日本の品格

 
最近「国家の品格」という本が売れているそうだ。
雑誌の特集記事によると既に10万冊を超える勢いらしい。
 
まだ読んでないんだけど、僕も最近どうも「品」というものが軽視されてるのが気になってる。
 
 
昔から歴史小説が好きで、ヒマを見つけては読んでいる。太平洋戦争、戦国時代、幕末、或いは平安・鎌倉などもっと古い時代…いろいろだ。
読んでいてつくづく感じるのは、昔の人は精神の成熟がものすごく早いなぁ…ということだ。
 
たとえば明治維新で活躍した坂本竜馬が亡くなったのはまだ33才。国事に奔走していた当時はまだ20代だったことになる。
高杉晋作が亡くなったのは28才、中村半次郎が30才。安政の大獄で斬首された橋本佐内は25才、吉田松陰は29才。
有名な新撰組でいくと沖田総司が27才、近藤勇・土方歳三が34才。
皆驚くほど若い。
 
 
歴史に名を残すような仕事はもちろん立派だけど、それ以上に印象的なのは人としての考え方がしっかりしていることだ。独自の倫理観と誇り。礼節を重んじ、自分を厳しく律する美学。
例えば時世の句ひとつとっても、そこから深い感受性や教養が読み取れる。
そういうものが今も多くの人々の心を捉えて離さない
昔の人間は今よりもずっと品性が高かったと思う。
 
 
昔は平均寿命も短く、14-16才位には元服して大人の仲間入り、40代ならもう老境と呼ばれてもおかしくなかった。人生のスピードが今より速かったのかもしれない。

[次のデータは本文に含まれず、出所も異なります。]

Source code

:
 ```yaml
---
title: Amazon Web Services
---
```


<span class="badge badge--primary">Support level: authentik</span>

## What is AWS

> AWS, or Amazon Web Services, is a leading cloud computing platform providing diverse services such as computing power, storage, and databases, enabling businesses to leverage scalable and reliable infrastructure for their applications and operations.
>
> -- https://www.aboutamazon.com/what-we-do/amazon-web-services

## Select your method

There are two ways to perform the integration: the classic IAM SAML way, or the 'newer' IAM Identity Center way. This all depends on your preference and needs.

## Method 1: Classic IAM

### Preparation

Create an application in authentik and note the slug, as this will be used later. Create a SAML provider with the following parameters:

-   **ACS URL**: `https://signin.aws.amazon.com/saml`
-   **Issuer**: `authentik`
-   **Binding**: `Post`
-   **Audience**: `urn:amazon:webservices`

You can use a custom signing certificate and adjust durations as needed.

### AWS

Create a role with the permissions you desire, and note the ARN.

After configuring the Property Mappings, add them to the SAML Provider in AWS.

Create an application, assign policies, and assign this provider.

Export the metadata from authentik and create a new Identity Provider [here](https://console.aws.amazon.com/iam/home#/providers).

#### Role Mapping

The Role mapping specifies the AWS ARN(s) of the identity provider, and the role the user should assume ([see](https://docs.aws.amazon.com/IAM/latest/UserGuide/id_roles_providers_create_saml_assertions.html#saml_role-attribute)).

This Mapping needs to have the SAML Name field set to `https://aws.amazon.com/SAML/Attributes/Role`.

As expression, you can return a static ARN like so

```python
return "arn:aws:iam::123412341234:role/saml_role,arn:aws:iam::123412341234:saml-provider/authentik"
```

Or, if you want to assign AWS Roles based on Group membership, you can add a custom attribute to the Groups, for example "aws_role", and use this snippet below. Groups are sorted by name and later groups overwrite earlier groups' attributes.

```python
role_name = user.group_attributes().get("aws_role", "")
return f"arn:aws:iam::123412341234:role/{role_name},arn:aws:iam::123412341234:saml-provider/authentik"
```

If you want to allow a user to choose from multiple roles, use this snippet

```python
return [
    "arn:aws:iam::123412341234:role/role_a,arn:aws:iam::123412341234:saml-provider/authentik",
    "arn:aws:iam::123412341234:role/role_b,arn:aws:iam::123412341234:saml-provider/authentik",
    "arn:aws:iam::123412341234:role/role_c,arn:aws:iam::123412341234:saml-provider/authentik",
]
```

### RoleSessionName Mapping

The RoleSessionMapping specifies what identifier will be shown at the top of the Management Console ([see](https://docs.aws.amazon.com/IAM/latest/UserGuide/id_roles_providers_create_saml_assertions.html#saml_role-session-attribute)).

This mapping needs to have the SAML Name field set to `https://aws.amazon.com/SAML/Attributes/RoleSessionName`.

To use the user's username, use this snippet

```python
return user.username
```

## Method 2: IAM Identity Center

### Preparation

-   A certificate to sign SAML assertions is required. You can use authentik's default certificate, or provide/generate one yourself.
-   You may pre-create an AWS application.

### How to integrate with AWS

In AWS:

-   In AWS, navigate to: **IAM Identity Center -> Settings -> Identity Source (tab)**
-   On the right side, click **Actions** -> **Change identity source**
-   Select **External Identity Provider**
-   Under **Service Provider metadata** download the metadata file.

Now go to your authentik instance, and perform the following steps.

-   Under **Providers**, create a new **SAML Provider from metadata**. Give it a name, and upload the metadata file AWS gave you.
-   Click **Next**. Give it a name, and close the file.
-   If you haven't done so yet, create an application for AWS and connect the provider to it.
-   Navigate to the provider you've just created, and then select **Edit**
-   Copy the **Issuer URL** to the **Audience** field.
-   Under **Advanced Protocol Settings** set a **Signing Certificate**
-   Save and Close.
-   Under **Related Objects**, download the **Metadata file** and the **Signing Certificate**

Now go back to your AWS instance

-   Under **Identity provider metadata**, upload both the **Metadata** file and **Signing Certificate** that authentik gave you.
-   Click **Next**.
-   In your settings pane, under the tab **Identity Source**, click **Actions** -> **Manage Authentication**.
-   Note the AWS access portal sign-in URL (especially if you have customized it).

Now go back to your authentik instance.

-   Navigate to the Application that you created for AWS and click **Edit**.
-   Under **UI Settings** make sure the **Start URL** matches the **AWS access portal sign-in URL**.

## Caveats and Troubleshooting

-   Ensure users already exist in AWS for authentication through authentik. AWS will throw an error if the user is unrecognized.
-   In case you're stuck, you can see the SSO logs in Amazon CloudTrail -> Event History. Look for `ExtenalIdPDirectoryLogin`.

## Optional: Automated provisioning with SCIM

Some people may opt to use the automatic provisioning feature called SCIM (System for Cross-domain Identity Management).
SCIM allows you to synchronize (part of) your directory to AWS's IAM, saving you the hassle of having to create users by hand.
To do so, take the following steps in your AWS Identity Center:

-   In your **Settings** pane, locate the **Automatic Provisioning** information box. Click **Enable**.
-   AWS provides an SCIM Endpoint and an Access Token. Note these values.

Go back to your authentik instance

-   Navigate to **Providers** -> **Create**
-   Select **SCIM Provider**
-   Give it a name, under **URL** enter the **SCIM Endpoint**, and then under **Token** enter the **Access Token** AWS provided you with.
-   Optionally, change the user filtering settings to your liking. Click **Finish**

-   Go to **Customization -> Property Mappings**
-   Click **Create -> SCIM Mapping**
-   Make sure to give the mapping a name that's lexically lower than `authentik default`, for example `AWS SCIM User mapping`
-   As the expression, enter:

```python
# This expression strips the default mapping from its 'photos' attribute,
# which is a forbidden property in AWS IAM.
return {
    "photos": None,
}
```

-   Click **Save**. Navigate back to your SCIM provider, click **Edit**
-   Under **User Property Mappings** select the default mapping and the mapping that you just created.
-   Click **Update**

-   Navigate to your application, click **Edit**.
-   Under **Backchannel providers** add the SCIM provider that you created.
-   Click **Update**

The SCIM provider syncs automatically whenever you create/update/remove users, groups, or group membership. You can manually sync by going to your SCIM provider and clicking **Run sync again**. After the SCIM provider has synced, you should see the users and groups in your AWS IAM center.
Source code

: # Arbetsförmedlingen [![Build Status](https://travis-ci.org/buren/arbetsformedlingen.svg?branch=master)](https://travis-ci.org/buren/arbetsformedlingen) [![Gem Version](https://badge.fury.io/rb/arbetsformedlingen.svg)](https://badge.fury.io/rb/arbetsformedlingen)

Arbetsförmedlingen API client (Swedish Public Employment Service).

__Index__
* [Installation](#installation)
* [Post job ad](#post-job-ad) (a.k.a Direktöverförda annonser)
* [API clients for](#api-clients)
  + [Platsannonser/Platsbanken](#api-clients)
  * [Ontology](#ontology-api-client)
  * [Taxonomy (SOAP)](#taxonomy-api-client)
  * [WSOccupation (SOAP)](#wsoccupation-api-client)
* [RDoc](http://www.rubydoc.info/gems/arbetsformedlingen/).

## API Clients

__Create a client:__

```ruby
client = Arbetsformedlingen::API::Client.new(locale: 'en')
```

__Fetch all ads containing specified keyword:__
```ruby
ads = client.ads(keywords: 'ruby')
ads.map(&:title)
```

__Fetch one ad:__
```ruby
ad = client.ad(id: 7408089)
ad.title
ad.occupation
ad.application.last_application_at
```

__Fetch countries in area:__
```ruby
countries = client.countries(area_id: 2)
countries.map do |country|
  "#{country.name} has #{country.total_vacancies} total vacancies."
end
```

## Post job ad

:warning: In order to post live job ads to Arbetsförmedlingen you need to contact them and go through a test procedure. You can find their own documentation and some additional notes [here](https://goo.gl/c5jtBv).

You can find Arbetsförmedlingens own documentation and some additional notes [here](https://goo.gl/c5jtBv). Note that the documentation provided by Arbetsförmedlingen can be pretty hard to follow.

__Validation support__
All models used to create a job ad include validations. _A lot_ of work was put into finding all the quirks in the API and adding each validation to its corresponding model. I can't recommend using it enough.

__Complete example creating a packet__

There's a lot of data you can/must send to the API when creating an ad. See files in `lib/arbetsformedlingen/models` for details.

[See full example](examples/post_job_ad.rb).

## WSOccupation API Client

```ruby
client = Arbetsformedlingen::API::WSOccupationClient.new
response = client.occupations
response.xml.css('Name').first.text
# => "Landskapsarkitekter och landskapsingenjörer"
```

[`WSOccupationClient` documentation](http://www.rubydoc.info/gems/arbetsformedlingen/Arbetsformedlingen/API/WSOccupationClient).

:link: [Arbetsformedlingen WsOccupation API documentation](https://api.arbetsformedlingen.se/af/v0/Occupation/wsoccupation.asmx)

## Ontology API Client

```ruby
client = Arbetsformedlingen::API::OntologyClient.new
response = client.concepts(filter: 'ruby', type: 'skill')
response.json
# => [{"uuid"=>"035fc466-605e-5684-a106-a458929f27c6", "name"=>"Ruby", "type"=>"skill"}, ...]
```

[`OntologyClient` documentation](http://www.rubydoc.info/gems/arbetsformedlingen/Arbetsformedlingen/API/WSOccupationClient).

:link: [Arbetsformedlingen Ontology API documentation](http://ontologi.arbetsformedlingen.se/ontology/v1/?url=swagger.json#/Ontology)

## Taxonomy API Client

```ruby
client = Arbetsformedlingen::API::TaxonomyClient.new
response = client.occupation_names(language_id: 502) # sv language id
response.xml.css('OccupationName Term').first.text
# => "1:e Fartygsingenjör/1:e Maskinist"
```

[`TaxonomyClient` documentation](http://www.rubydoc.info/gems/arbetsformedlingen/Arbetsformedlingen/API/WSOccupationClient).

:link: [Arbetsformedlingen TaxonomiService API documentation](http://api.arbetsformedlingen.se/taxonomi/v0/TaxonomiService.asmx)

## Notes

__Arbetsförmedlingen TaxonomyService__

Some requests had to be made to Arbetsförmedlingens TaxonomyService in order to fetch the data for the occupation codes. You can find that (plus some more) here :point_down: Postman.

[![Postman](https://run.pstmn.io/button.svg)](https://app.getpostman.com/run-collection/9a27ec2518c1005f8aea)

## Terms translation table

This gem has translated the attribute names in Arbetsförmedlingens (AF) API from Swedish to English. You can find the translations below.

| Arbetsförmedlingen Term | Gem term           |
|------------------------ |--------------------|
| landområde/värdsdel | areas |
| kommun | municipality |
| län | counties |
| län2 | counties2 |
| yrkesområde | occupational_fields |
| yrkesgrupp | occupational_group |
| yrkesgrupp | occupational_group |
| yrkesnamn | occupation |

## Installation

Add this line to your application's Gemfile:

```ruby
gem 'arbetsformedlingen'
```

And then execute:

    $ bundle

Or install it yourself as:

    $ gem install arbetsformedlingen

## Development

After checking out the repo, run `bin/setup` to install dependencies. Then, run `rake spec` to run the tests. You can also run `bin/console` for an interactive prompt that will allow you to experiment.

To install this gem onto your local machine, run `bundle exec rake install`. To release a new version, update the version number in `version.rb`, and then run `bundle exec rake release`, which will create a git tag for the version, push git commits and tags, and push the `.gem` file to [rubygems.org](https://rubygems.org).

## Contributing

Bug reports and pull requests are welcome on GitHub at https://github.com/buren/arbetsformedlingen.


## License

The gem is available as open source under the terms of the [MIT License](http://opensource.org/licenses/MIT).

ただ同じ時間を過ごしてきたはずなのに、なぜ人はこんなにも幼くなってしまったのだろう?
今の方が教育環境も整い、もっと自由に行動でき、情報は溢れるほど手に入るのに。
確かに勉強はできるようになったかもしれないけど、人として一番大事な部分がどんどん細くなっている気がしてならない。
 
 
黒船が来航した時、外国人は日本の文化水準の高さに驚き、「日本人は独自の価値観を持ち、教育水準も高い。驚くほど清潔で親切、そして礼儀正しい。ここは決して未開の蛮国では無い。」と報告したという話がある。
日本の文化と人々の気高さに触れた外国人達は畏敬の念を抱いたそうだ。日本を植民地化するのは無理だと諦め、それが結果的に国を守った、と指摘する学者もいる。
 
人間はただ生きているだけなら「動物」に等しい。
どんなに豊かであろうと、どんなに能力があろうと、教養も誇りも無ければ人としての敬意は生まれ無い。
西洋的な思想で考えれば、無教養で未開な人々ならキリスト教的な価値観で「教導」すべきだ=だったら俺らで一人前の人間にしてあげよう = 植民地化は正しい、という支配の論理に繋がるだろう。独自の文化、そして誇りを失った国はこうやって滅ていく。
 
 
もうひとつ外国人を驚かせたのは、多くの武士が経済的には貧しい生活を送りながら、金銭に執着しない生活をむしろ誇りとし、また周囲の人々もそんな貧しい武士達を尊敬していたことだ。
西洋では基本的に貴族=お金持ちであり、武士のような階級は存在しない。
お金という分かりやすい価値観に拠らない以上、社会全体でものすごく高度な精神文化を理解していることが前提になる。当時の外国人が驚いたのも無理は無い。
 
 
今の中国などを見ると、経済的に豊かになろうともモラルが無い国がどんなに蔑まされるか分かる。
表面的には友好的でも、尊敬得られない国や人は陰では必ず舌を出される。
日本も社会全体で「品格」を重視する雰囲気にもっとなって欲しいなぁ…と思う。